Every missed meeting. Every delay. The requests for more time. Increased vacation needs. The sudden budget errors. The lack of care. I remember the bitchy neutral smile she wore at the quarterly meeting last month, and how badly I wanted to wipe it off her face.

There’s a reason I’ve always hated that bitch.

She knew everything. Where I hid her, how I touched her, the exact moment Caterina let me in. And she fed it all to the man who wants her dead.

“We let in a Trojan horse, fan-fucking-tastic.” Tristan takes the words right out of my mouth.

Cat’s fingertips dig into my forearm, her body suddenly rigid beside me. “That means she knows about the warehouse. About us and that night.”

We sit there for what feels an eternity, staring at one another before Tristan slides into the empty seat across from us. He places the flash drive between us on the surface.

“Well?” he asks.

“Keira’s telling the truth,” Cat says before I can. “The cut on her jaw? That was a Morestead blade. Patrick Doyle’s personal guards carry them.”

“She’s a target,” I add, jaw tight. “Which means her intel’s real. And she’s running out of time.”

Tristan nods, but he’s watching Cat closely. “We trust her?”

“I wouldn’t call it trust but I’ve seen what betrayal does to someone.”

Tristan pockets the drive again. “We’ll verify everything before we move.”

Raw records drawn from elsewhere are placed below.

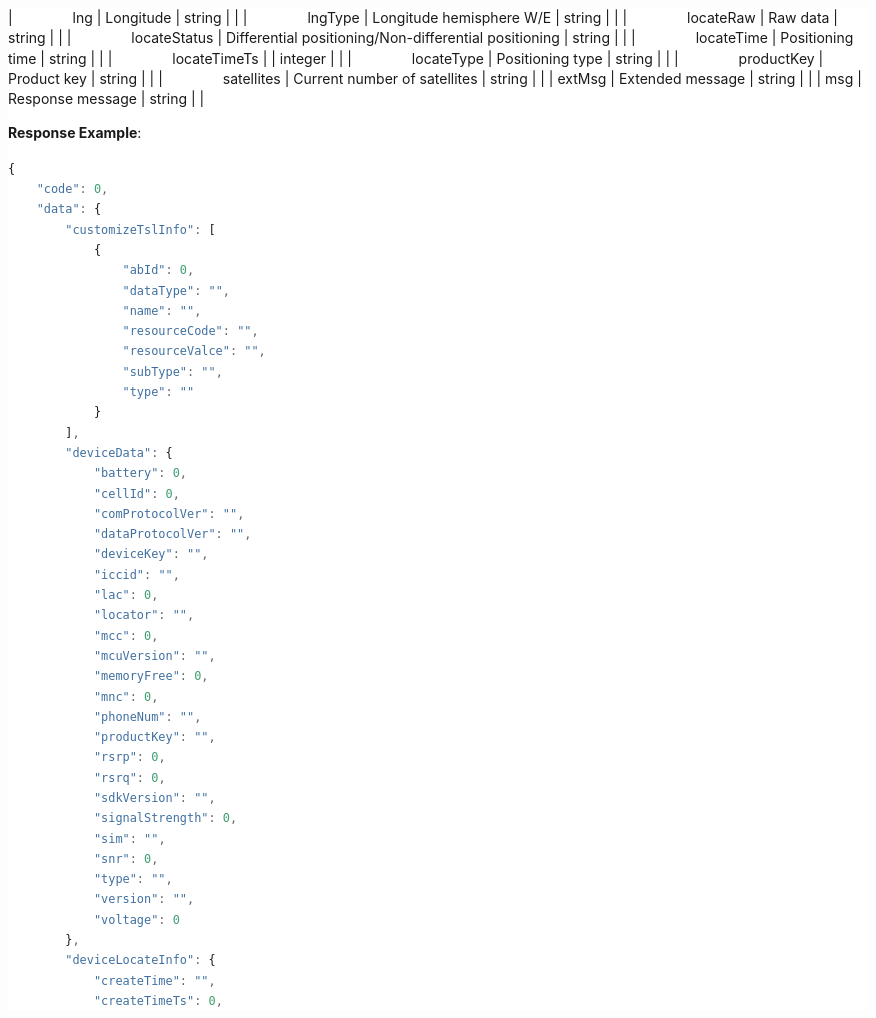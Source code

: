 | &emsp;&emsp;&emsp;&emsp;lng             | Longitude                                                              | string                 |                        |
| &emsp;&emsp;&emsp;&emsp;lngType         | Longitude hemisphere W/E                                               | string                 |                        |
| &emsp;&emsp;&emsp;&emsp;locateRaw       | Raw data                                                               | string                 |                        |
| &emsp;&emsp;&emsp;&emsp;locateStatus    | Differential positioning/Non-differential positioning                  | string                 |                        |
| &emsp;&emsp;&emsp;&emsp;locateTime      | Positioning time                                                       | string                 |                        |
| &emsp;&emsp;&emsp;&emsp;locateTimeTs    |                                                                        | integer                |                        |
| &emsp;&emsp;&emsp;&emsp;locateType      | Positioning type                                                       | string                 |                        |
| &emsp;&emsp;&emsp;&emsp;productKey      | Product key                                                            | string                 |                        |
| &emsp;&emsp;&emsp;&emsp;satellites      | Current number of satellites                                           | string                 |                        |
| extMsg                                  | Extended message                                                       | string                 |                        |
| msg                                     | Response message                                                       | string                 |                        |


**Response Example**:
```javascript
{
	"code": 0,
	"data": {
		"customizeTslInfo": [
			{
				"abId": 0,
				"dataType": "",
				"name": "",
				"resourceCode": "",
				"resourceValce": "",
				"subType": "",
				"type": ""
			}
		],
		"deviceData": {
			"battery": 0,
			"cellId": 0,
			"comProtocolVer": "",
			"dataProtocolVer": "",
			"deviceKey": "",
			"iccid": "",
			"lac": 0,
			"locator": "",
			"mcc": 0,
			"mcuVersion": "",
			"memoryFree": 0,
			"mnc": 0,
			"phoneNum": "",
			"productKey": "",
			"rsrp": 0,
			"rsrq": 0,
			"sdkVersion": "",
			"signalStrength": 0,
			"sim": "",
			"snr": 0,
			"type": "",
			"version": "",
			"voltage": 0
		},
		"deviceLocateInfo": {
			"createTime": "",
			"createTimeTs": 0,
```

I’m pulling out my phone. “We need surveillance on Megan. I want every call she makes, every message she sends. And I want to be the one to end her.”

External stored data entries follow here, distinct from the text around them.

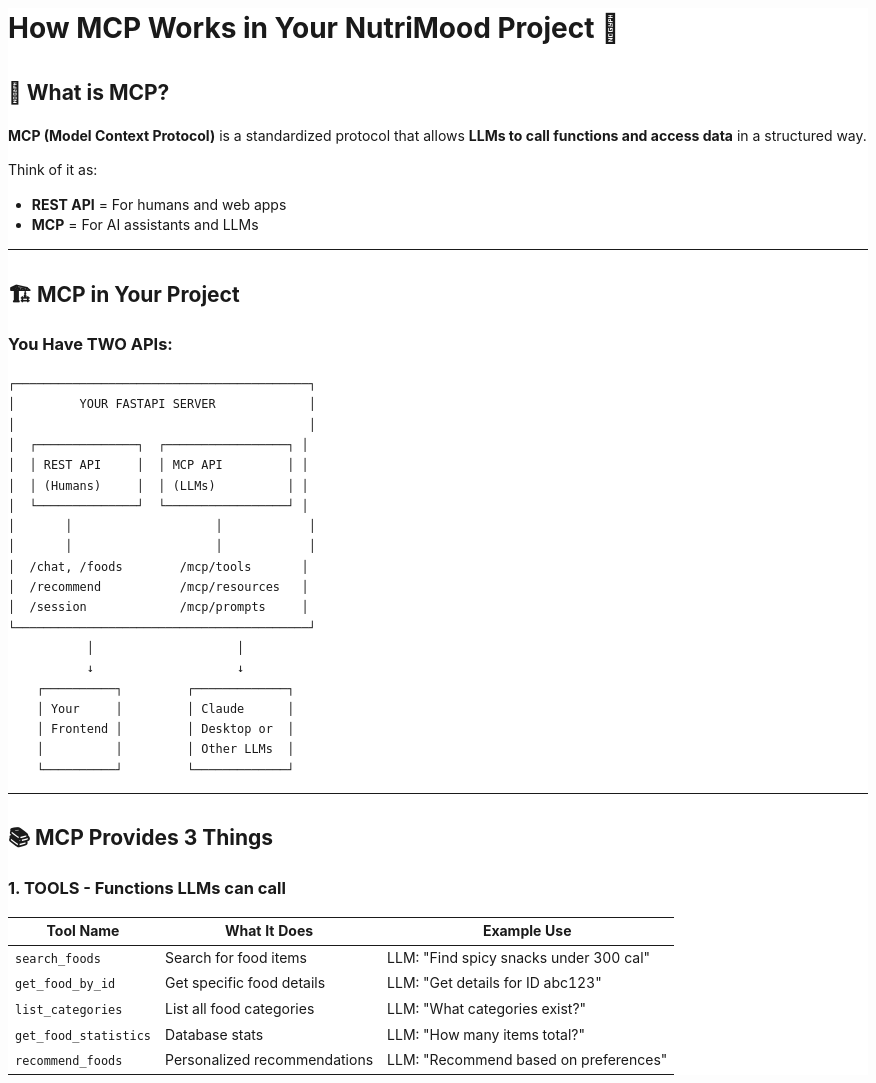 # How MCP Works in Your NutriMood Project 🔧

## 🎯 **What is MCP?**

**MCP (Model Context Protocol)** is a standardized protocol that allows **LLMs to call functions and access data** in a structured way.

Think of it as:
- **REST API** = For humans and web apps
- **MCP** = For AI assistants and LLMs

---

## 🏗️ **MCP in Your Project**

### **You Have TWO APIs:**

```
┌─────────────────────────────────────────┐
│         YOUR FASTAPI SERVER             │
│                                         │
│  ┌──────────────┐  ┌─────────────────┐ │
│  │ REST API     │  │ MCP API         │ │
│  │ (Humans)     │  │ (LLMs)          │ │
│  └──────────────┘  └─────────────────┘ │
│       │                    │            │
│       │                    │            │
│  /chat, /foods        /mcp/tools       │
│  /recommend           /mcp/resources   │
│  /session             /mcp/prompts     │
└─────────────────────────────────────────┘
           │                    │
           ↓                    ↓
    ┌──────────┐         ┌─────────────┐
    │ Your     │         │ Claude      │
    │ Frontend │         │ Desktop or  │
    │          │         │ Other LLMs  │
    └──────────┘         └─────────────┘
```

---

## 📚 **MCP Provides 3 Things**

### **1. TOOLS** - Functions LLMs can call

| Tool Name | What It Does | Example Use |
|-----------|--------------|-------------|
| `search_foods` | Search for food items | LLM: "Find spicy snacks under 300 cal" |
| `get_food_by_id` | Get specific food details | LLM: "Get details for ID abc123" |
| `list_categories` | List all food categories | LLM: "What categories exist?" |
| `get_food_statistics` | Database stats | LLM: "How many items total?" |
| `recommend_foods` | Personalized recommendations | LLM: "Recommend based on preferences" |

“If Lorenzo has someone inside your company,” Cat says quietly, “they could be tracking our movements, our plans. Everything.”

We’ve been exposed this entire time in front of an enemy who never stopped watching.

“Then we change the game,” I say firmly. “We feed the mole false information. Make them think we’re planning something we’re not.”

“And while they chase shadows,” Tristan says, his voice low and lethal, “we take out the real foundation from under them.”

Cat’s fingertips brush against mine, grounding me. A tether. It shouldn’t matter, but it does.

“For the first time,” she says quietly, “we have everything we need to end this.”

I flip my hand, threading our fingers together.

“Then we don’t waste it. Let them believe they’ve won. Let them watch us squirm.”

I lean forward, locking stares with both of them.

“And when the fire comes, we make sure it’s too late.”